Lantunan takbir, tahmid, dan tahlil menggema ke seluruh area Lapas, menyambut hari kemenangan yang ditunggu-tunggu. Meski jauh dari keluarga namun makna kemenangan hari raya Idul Fitri tidakklah pudar.

Kepala Lapas Narkotika Purwokerto, Mochammad Sjaefoedin, menyampaikan bahwa kegiatan malam takbiran merupakan bagian dari program pembinaan kepribadian, khususnya dalam meningkatkan keimanan dan ketakwaan Warga Binaan. 

“Momentum Idul Fitri menjadi waktu yang tepat bagi Warga Binaan untuk melakukan refleksi diri serta memperbaiki kesalahan di masa lalu, ” ujarnya.

Seluruh rangkaian kegiatan berlangsung dengan pengawasan petugas, guna memastikan keamanan dan ketertiban tetap terjaga. Selain itu, kegiatan ini juga menjadi sarana untuk mempererat kebersamaan antara Warga Binaan dan petugas Pemasyarakatan.

Salah satu Warga Binaan mengungkapkan rasa haru karena masih dapat mengikuti takbiran meski tidak berada di tengah keluarga.

“Walaupun sederhana, suasana takbiran di sini terasa hangat. Kami saling menguatkan dan berdoa agar bisa menjadi pribadi yang lebih baik, ” katanya.

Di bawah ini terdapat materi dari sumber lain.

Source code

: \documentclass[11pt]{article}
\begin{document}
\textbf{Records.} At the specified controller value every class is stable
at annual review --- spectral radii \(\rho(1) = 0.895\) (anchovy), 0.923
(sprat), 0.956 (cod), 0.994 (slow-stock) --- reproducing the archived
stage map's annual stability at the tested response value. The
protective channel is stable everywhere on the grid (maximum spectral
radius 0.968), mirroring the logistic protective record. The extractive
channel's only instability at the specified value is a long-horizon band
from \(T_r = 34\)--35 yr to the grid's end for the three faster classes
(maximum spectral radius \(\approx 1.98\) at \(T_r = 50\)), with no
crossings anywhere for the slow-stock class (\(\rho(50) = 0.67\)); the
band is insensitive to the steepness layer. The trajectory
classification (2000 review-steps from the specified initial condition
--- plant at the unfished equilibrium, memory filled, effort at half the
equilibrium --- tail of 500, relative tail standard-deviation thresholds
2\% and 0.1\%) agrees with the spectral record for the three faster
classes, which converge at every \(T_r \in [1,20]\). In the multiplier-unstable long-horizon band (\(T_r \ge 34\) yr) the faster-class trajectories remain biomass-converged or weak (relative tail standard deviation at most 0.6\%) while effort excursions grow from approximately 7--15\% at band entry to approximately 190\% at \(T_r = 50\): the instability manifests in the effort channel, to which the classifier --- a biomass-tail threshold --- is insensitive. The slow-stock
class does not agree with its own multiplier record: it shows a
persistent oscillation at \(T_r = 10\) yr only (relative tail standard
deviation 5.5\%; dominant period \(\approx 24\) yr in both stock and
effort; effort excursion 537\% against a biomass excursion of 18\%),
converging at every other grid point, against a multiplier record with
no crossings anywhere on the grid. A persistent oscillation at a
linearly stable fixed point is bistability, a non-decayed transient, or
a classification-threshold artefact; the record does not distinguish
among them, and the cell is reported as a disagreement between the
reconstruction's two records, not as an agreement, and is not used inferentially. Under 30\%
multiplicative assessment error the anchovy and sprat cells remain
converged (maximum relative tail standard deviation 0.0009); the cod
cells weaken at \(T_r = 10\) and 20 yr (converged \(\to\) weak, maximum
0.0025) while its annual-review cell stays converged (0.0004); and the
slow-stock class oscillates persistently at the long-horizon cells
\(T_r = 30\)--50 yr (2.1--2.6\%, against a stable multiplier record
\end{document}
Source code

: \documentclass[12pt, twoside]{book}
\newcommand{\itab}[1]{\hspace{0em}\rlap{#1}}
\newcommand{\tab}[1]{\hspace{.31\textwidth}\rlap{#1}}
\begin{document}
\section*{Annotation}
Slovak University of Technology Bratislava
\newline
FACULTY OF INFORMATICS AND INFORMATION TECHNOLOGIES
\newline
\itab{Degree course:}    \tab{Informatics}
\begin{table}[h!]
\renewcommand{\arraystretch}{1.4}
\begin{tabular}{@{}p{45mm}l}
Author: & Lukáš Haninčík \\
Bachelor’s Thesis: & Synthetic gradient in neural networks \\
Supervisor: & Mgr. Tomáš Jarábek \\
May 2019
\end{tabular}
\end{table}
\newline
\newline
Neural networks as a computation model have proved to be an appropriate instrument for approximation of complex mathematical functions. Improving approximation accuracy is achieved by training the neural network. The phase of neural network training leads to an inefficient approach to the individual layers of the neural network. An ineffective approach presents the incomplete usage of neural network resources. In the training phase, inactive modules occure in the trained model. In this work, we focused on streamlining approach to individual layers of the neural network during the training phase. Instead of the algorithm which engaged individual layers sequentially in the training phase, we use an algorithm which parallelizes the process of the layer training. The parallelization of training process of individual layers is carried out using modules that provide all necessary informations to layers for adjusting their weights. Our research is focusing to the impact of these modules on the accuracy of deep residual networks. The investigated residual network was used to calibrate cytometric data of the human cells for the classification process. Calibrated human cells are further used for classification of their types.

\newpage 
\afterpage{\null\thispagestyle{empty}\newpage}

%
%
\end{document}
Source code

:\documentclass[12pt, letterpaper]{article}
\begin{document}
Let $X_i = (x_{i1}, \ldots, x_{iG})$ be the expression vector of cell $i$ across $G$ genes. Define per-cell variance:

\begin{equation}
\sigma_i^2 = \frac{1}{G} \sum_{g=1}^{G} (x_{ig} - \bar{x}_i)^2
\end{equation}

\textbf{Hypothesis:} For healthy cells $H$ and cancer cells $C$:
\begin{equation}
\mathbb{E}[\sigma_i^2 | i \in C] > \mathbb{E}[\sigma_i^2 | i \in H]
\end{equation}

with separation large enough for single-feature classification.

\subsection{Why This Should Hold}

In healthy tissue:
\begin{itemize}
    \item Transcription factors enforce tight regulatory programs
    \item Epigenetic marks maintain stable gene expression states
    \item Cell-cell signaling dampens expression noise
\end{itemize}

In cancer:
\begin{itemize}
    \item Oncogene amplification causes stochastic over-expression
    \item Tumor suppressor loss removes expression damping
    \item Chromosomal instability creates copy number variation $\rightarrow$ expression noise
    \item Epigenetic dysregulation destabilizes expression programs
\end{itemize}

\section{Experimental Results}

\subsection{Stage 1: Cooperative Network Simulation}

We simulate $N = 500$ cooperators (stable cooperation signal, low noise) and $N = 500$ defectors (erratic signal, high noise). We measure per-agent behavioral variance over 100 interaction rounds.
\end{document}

Gema takbir di dalam Lapas bukan sekadar tradisi, melainkan menjadi pengingat bahwa harapan tidak pernah terkurung. Bahwa setiap insan, di mana pun berada, tetap memiliki kesempatan untuk kembali, memperbaiki diri, dan menjemput fitrah di hari yang suci.

Di balik jeruji, takbir tetap berkumandang menguatkan hati, menenangkan jiwa, dan menyalakan cahaya harapan yang tak pernah padam.